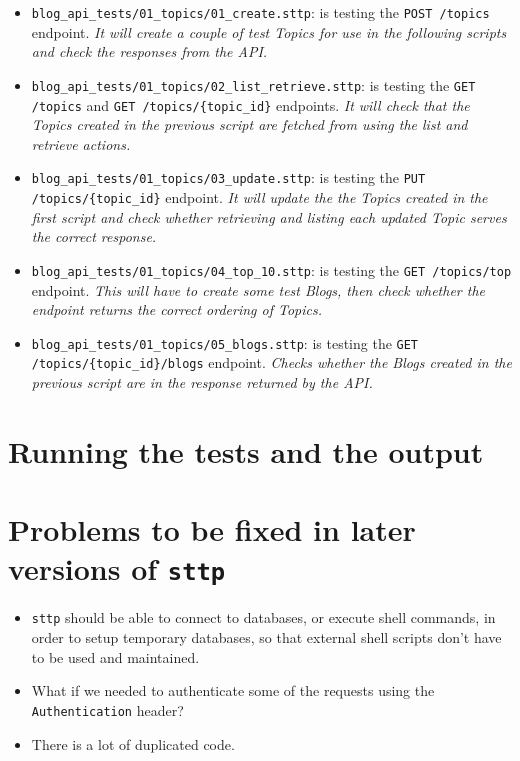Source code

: \begin{itemize}
    \item \verb|blog_api_tests/01_topics/01_create.sttp|: is testing the \verb|POST /topics| endpoint. \textit{It will create a couple of test Topics for use in the following scripts and check the responses from the API.}
    \item \verb|blog_api_tests/01_topics/02_list_retrieve.sttp|: is testing the \verb|GET /topics| and \verb|GET /topics/{topic_id}| endpoints. \textit{It will check that the Topics created in the previous script are fetched from using the list and retrieve actions.}
    \item \verb|blog_api_tests/01_topics/03_update.sttp|: is testing the \verb|PUT /topics/{topic_id}| endpoint. \textit{It will update the the Topics created in the first script and check whether retrieving and listing each updated Topic serves the correct response.}
    \item \verb|blog_api_tests/01_topics/04_top_10.sttp|: is testing the \verb|GET /topics/top| endpoint. \textit{This will have to create some test Blogs, then check whether the endpoint returns the correct ordering of Topics.}
    \item \verb|blog_api_tests/01_topics/05_blogs.sttp|: is testing the \verb|GET /topics/{topic_id}/blogs| endpoint. \textit{Checks whether the Blogs created in the previous script are in the response returned by the API.}
\end{itemize}

\section{Running the tests and the output}

\cprotect\section{Problems to be fixed in later versions of \verb|sttp|}
\label{sec:hello-sttp-problems-to-be-fixed}

\begin{itemize}
    \item \verb|sttp| should be able to connect to databases, or execute shell commands, in order to setup temporary databases, so that external shell scripts don't have to be used and maintained.
    \item What if we needed to authenticate some of the requests using the \verb|Authentication| header?
    \item There is a lot of duplicated code.
\end{itemize}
----------------------------------------
What is needed is a word-for-word copy of the lines from the start of the data to the line with "the \verb|GET /topics|", inclusive, with no pictures in it.

Source code

: \begin{itemize}
    \item \verb|blog_api_tests/01_topics/01_create.sttp|: is testing the \verb|POST /topics| endpoint. \textit{It will create a couple of test Topics for use in the following scripts and check the responses from the API.}
    \item \verb|blog_api_tests/01_topics/02_list_retrieve.sttp|: is testing the \verb|GET /topics| and \verb|GET /topics/{topic_id}| endpoints. \textit{It will check that the Topics created in the previous script are fetched from using the list and retrieve actions.}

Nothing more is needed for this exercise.